Limbaugh’s deal provokes continued response


Iconic radio yakmeister Rush Limbaugh will be raking in a series of significant paydays through his new deal with Premiere/Clear Channel – a deal which has many talking about the Talker.

Jeff Haley of RAB hailed the $400M eight-year contract as a "…a great affirmation by Premiere and by the advertisers that there’s great reach still in radio," according to an article in CondeNast But a disquieting flip side is the hunger for raises the Limbaugh deal is fueling among the rest of the yakmeister universe.

Then there’s the take of Randy Dotinga of the North County Times outside San Diego. He talked of writing an article on Limbaugh back in the 90s, when his numbers were already heavily dependent on retirees at the barber shop and other non-workplace locales. Dotinga notes that his audience in general isn’t getting any younger, and unless he is able to refresh it with younger fans, it will soon age itself right out of the advertising community’s demographic sweet spot.

Finally, perennial presidential candidate Ralph Nader is accusing Limbaugh of being a welfare recipient, using the public airwaves free of charge to fuel his multimillion dollar career. Nader suggests how he can avoid being perceived as a deadbeat. “You can lead by paying a voluntary rent–determined by a reputable appraisal organization — for the time you use on the hundreds of stations that carry your words each weekday.”

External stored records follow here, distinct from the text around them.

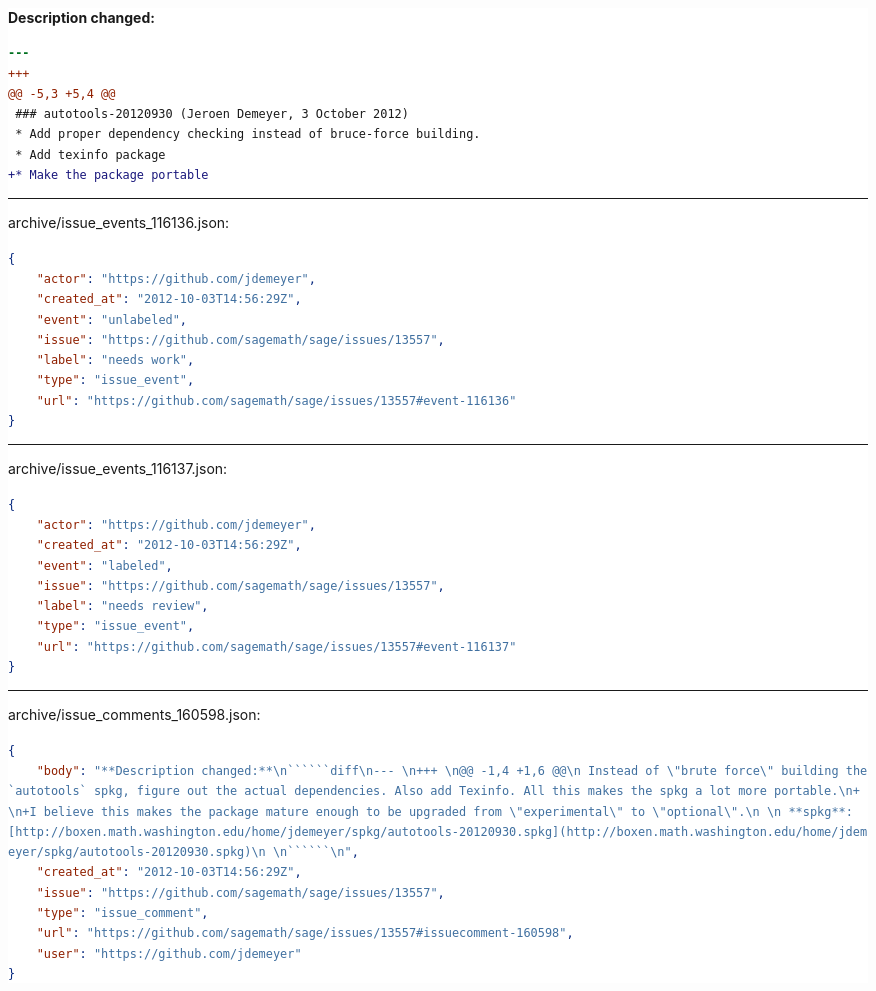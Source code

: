 **Description changed:**
``````diff
--- 
+++ 
@@ -5,3 +5,4 @@
 ### autotools-20120930 (Jeroen Demeyer, 3 October 2012)
 * Add proper dependency checking instead of bruce-force building.
 * Add texinfo package
+* Make the package portable
``````




---

archive/issue_events_116136.json:
```json
{
    "actor": "https://github.com/jdemeyer",
    "created_at": "2012-10-03T14:56:29Z",
    "event": "unlabeled",
    "issue": "https://github.com/sagemath/sage/issues/13557",
    "label": "needs work",
    "type": "issue_event",
    "url": "https://github.com/sagemath/sage/issues/13557#event-116136"
}
```



---

archive/issue_events_116137.json:
```json
{
    "actor": "https://github.com/jdemeyer",
    "created_at": "2012-10-03T14:56:29Z",
    "event": "labeled",
    "issue": "https://github.com/sagemath/sage/issues/13557",
    "label": "needs review",
    "type": "issue_event",
    "url": "https://github.com/sagemath/sage/issues/13557#event-116137"
}
```



---

archive/issue_comments_160598.json:
```json
{
    "body": "**Description changed:**\n``````diff\n--- \n+++ \n@@ -1,4 +1,6 @@\n Instead of \"brute force\" building the `autotools` spkg, figure out the actual dependencies. Also add Texinfo. All this makes the spkg a lot more portable.\n+\n+I believe this makes the package mature enough to be upgraded from \"experimental\" to \"optional\".\n \n **spkg**: [http://boxen.math.washington.edu/home/jdemeyer/spkg/autotools-20120930.spkg](http://boxen.math.washington.edu/home/jdemeyer/spkg/autotools-20120930.spkg)\n \n``````\n",
    "created_at": "2012-10-03T14:56:29Z",
    "issue": "https://github.com/sagemath/sage/issues/13557",
    "type": "issue_comment",
    "url": "https://github.com/sagemath/sage/issues/13557#issuecomment-160598",
    "user": "https://github.com/jdemeyer"
}
```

RBR/TVBR observation: This doesn’t have anything to do with Limbaugh, but we have to mention a particularly interesting phrase from the CondeNast article, which noted Limbaugh’s deal was coming as radio audiences “vanish.” Strong word – vanish – particularly when the total radio audience numbers in the hundreds of millions. Imagine a movie theater with 100 customers. Suddenly only five are left – that would be the rough equivalent of the radio audience vanishing. It would be noticeable in the extreme. Radio has an audience problem to be sure, but “erode” is a much more accurate verb than “vanish.” The erosion will accelerate if programmers cannot find a way to tap into younger demos, but please, let’s keep it real. We are not yet even remotely close to the vanishing point.